Efficiency argument in favor of public intervention to mitigate pollution problems are well established. Fundamentally, it is recognized that market failures do occur, with the end result that the true social cost of a product or physical input is not reflected in its price. There failures are termed “externalities” an external effect occurs when the welfare of a household depends not only on its own action, but also on the action of others. If the activity imposes an adverse impact on others, it is termed a negative externality. Polluting activities are a prime example of negative externalities.
When there are pollution externalities, the market mechanism fails to induce the polluter to consider the costs to others of his or her activity. In other words, a free market without corrective intervention would result in pollution, expressed in excess of the “optimal” levels.
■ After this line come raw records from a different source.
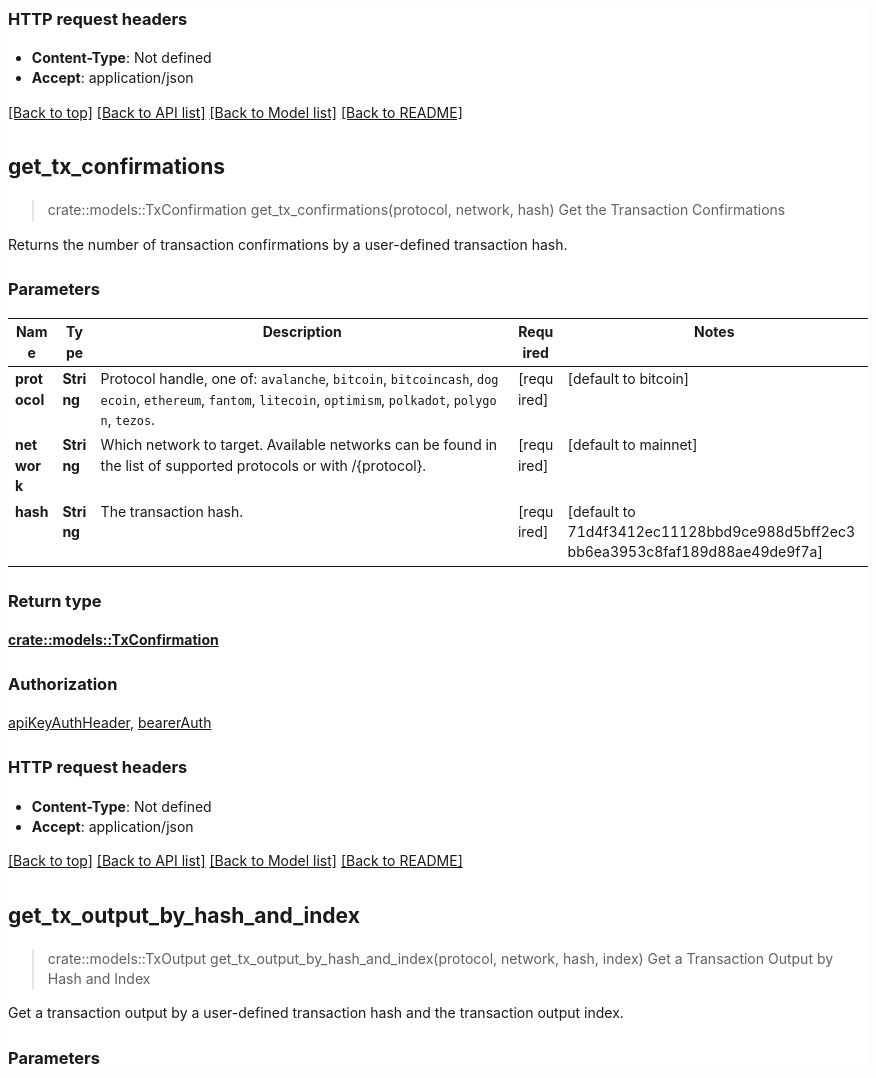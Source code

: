 ### HTTP request headers

- **Content-Type**: Not defined
- **Accept**: application/json

[[Back to top]](#) [[Back to API list]](../README.md#documentation-for-api-endpoints) [[Back to Model list]](../README.md#documentation-for-models) [[Back to README]](../README.md)


## get_tx_confirmations

> crate::models::TxConfirmation get_tx_confirmations(protocol, network, hash)
Get the Transaction Confirmations

Returns the number of transaction confirmations by a user-defined transaction hash. 

### Parameters


Name | Type | Description  | Required | Notes
------------- | ------------- | ------------- | ------------- | -------------
**protocol** | **String** | Protocol handle, one of: `avalanche`, `bitcoin`, `bitcoincash`, `dogecoin`, `ethereum`, `fantom`, `litecoin`, `optimism`, `polkadot`, `polygon`, `tezos`.  | [required] |[default to bitcoin]
**network** | **String** | Which network to target. Available networks can be found in the list of supported protocols or with /{protocol}. | [required] |[default to mainnet]
**hash** | **String** | The transaction hash. | [required] |[default to 71d4f3412ec11128bbd9ce988d5bff2ec3bb6ea3953c8faf189d88ae49de9f7a]

### Return type

[**crate::models::TxConfirmation**](tx_confirmation.md)

### Authorization

[apiKeyAuthHeader](../README.md#apiKeyAuthHeader), [bearerAuth](../README.md#bearerAuth)

### HTTP request headers

- **Content-Type**: Not defined
- **Accept**: application/json

[[Back to top]](#) [[Back to API list]](../README.md#documentation-for-api-endpoints) [[Back to Model list]](../README.md#documentation-for-models) [[Back to README]](../README.md)


## get_tx_output_by_hash_and_index

> crate::models::TxOutput get_tx_output_by_hash_and_index(protocol, network, hash, index)
Get a Transaction Output by Hash and Index

Get a transaction output by a user-defined transaction hash and the transaction output index.

### Parameters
More specifically, an industry would pollute until its private marginal benefits equaled its private marginal costs.
An externality is manifest when the welfare of those hurt by the pollution, expressed in terms of social benefits and costs, does not influence the pollute because the costs do not directly affect their decisions to pollute (that is, the costs of environmental damage are external to the pollution).
Economic theory suggests that if the monetary value of the environmental damage caused by pollution can be determined, an environmental charge equal to the cost of damage could be established to serve as a disincentive for environmentally harmful behavior. By imposing this charge on polluters, the cost of pollution is internalized, automatically encouraging them to reduce pollution to the optimal level.